EXERCISE ▸ Which lines of the entries contain the string "under"? Please find them and copy them.

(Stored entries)
────────────────────

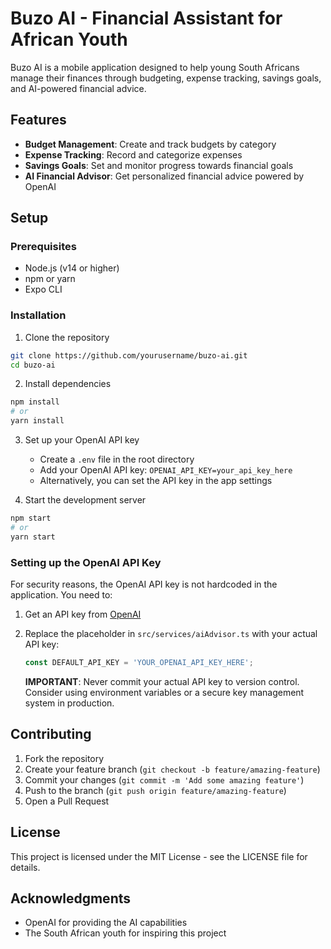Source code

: # Buzo AI - Financial Assistant for African Youth

Buzo AI is a mobile application designed to help young South Africans manage their finances through budgeting, expense tracking, savings goals, and AI-powered financial advice.

## Features

- **Budget Management**: Create and track budgets by category
- **Expense Tracking**: Record and categorize expenses
- **Savings Goals**: Set and monitor progress towards financial goals
- **AI Financial Advisor**: Get personalized financial advice powered by OpenAI

## Setup

### Prerequisites

- Node.js (v14 or higher)
- npm or yarn
- Expo CLI

### Installation

1. Clone the repository
```bash
git clone https://github.com/yourusername/buzo-ai.git
cd buzo-ai
```

2. Install dependencies
```bash
npm install
# or
yarn install
```

3. Set up your OpenAI API key
   - Create a `.env` file in the root directory
   - Add your OpenAI API key: `OPENAI_API_KEY=your_api_key_here`
   - Alternatively, you can set the API key in the app settings

4. Start the development server
```bash
npm start
# or
yarn start
```

### Setting up the OpenAI API Key

For security reasons, the OpenAI API key is not hardcoded in the application. You need to:

1. Get an API key from [OpenAI](https://platform.openai.com/account/api-keys)
2. Replace the placeholder in `src/services/aiAdvisor.ts` with your actual API key:
   ```javascript
   const DEFAULT_API_KEY = 'YOUR_OPENAI_API_KEY_HERE';
   ```
   
   **IMPORTANT**: Never commit your actual API key to version control. Consider using environment variables or a secure key management system in production.

## Contributing

1. Fork the repository
2. Create your feature branch (`git checkout -b feature/amazing-feature`)
3. Commit your changes (`git commit -m 'Add some amazing feature'`)
4. Push to the branch (`git push origin feature/amazing-feature`)
5. Open a Pull Request

## License

This project is licensed under the MIT License - see the LICENSE file for details.

## Acknowledgments

- OpenAI for providing the AI capabilities
- The South African youth for inspiring this project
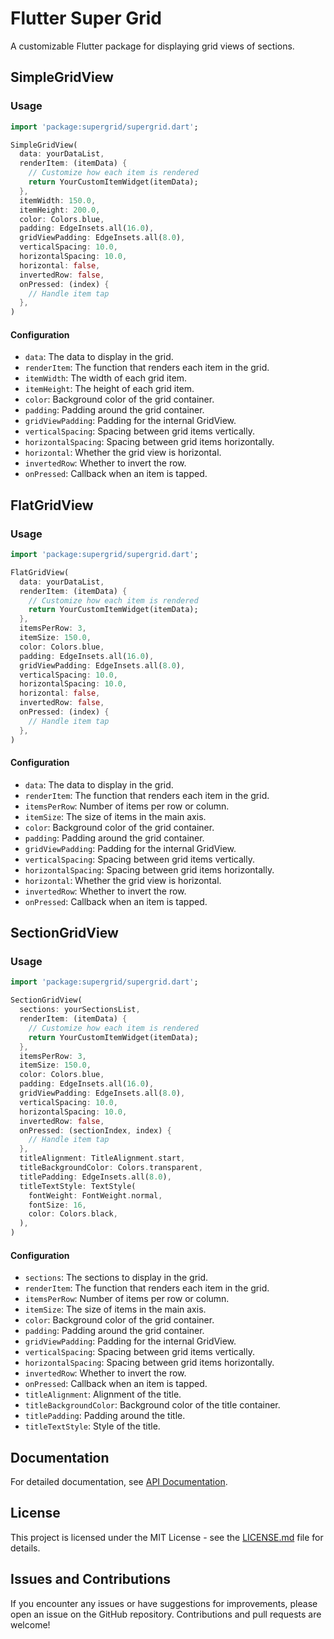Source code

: # Flutter Super Grid

A customizable Flutter package for displaying grid views of sections.

## SimpleGridView

### Usage

```dart
import 'package:supergrid/supergrid.dart';

SimpleGridView(
  data: yourDataList,
  renderItem: (itemData) {
    // Customize how each item is rendered
    return YourCustomItemWidget(itemData);
  },
  itemWidth: 150.0,
  itemHeight: 200.0,
  color: Colors.blue,
  padding: EdgeInsets.all(16.0),
  gridViewPadding: EdgeInsets.all(8.0),
  verticalSpacing: 10.0,
  horizontalSpacing: 10.0,
  horizontal: false,
  invertedRow: false,
  onPressed: (index) {
    // Handle item tap
  },
)
```

#### Configuration

- `data`: The data to display in the grid.
- `renderItem`: The function that renders each item in the grid.
- `itemWidth`: The width of each grid item.
- `itemHeight`: The height of each grid item.
- `color`: Background color of the grid container.
- `padding`: Padding around the grid container.
- `gridViewPadding`: Padding for the internal GridView.
- `verticalSpacing`: Spacing between grid items vertically.
- `horizontalSpacing`: Spacing between grid items horizontally.
- `horizontal`: Whether the grid view is horizontal.
- `invertedRow`: Whether to invert the row.
- `onPressed`: Callback when an item is tapped.

## FlatGridView

### Usage

```dart
import 'package:supergrid/supergrid.dart';

FlatGridView(
  data: yourDataList,
  renderItem: (itemData) {
    // Customize how each item is rendered
    return YourCustomItemWidget(itemData);
  },
  itemsPerRow: 3,
  itemSize: 150.0,
  color: Colors.blue,
  padding: EdgeInsets.all(16.0),
  gridViewPadding: EdgeInsets.all(8.0),
  verticalSpacing: 10.0,
  horizontalSpacing: 10.0,
  horizontal: false,
  invertedRow: false,
  onPressed: (index) {
    // Handle item tap
  },
)
```

#### Configuration

- `data`: The data to display in the grid.
- `renderItem`: The function that renders each item in the grid.
- `itemsPerRow`: Number of items per row or column.
- `itemSize`: The size of items in the main axis.
- `color`: Background color of the grid container.
- `padding`: Padding around the grid container.
- `gridViewPadding`: Padding for the internal GridView.
- `verticalSpacing`: Spacing between grid items vertically.
- `horizontalSpacing`: Spacing between grid items horizontally.
- `horizontal`: Whether the grid view is horizontal.
- `invertedRow`: Whether to invert the row.
- `onPressed`: Callback when an item is tapped.

## SectionGridView

### Usage

```dart
import 'package:supergrid/supergrid.dart';

SectionGridView(
  sections: yourSectionsList,
  renderItem: (itemData) {
    // Customize how each item is rendered
    return YourCustomItemWidget(itemData);
  },
  itemsPerRow: 3,
  itemSize: 150.0,
  color: Colors.blue,
  padding: EdgeInsets.all(16.0),
  gridViewPadding: EdgeInsets.all(8.0),
  verticalSpacing: 10.0,
  horizontalSpacing: 10.0,
  invertedRow: false,
  onPressed: (sectionIndex, index) {
    // Handle item tap
  },
  titleAlignment: TitleAlignment.start,
  titleBackgroundColor: Colors.transparent,
  titlePadding: EdgeInsets.all(8.0),
  titleTextStyle: TextStyle(
    fontWeight: FontWeight.normal,
    fontSize: 16,
    color: Colors.black,
  ),
)
```

#### Configuration

- `sections`: The sections to display in the grid.
- `renderItem`: The function that renders each item in the grid.
- `itemsPerRow`: Number of items per row or column.
- `itemSize`: The size of items in the main axis.
- `color`: Background color of the grid container.
- `padding`: Padding around the grid container.
- `gridViewPadding`: Padding for the internal GridView.
- `verticalSpacing`: Spacing between grid items vertically.
- `horizontalSpacing`: Spacing between grid items horizontally.
- `invertedRow`: Whether to invert the row.
- `onPressed`: Callback when an item is tapped.
- `titleAlignment`: Alignment of the title.
- `titleBackgroundColor`: Background color of the title container.
- `titlePadding`: Padding around the title.
- `titleTextStyle`: Style of the title.

## Documentation

For detailed documentation, see [API Documentation](https://github.com/otrofy/flutter-super-grid/).


## License

This project is licensed under the MIT License - see the [LICENSE.md](https://github.com/otrofy/flutter-super-grid/blob/main/LICENSE) file for details.



## Issues and Contributions 
If you encounter any issues or have suggestions for improvements, please open an issue on the GitHub repository. Contributions and pull requests are welcome!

────────────────────

OUTPUT BELOW ▸
This project is licensed under the MIT License - see the LICENSE file for details.
This project is licensed under the MIT License - see the [LICENSE.md](https://github.com/otrofy/flutter-super-grid/blob/main/LICENSE) file for details.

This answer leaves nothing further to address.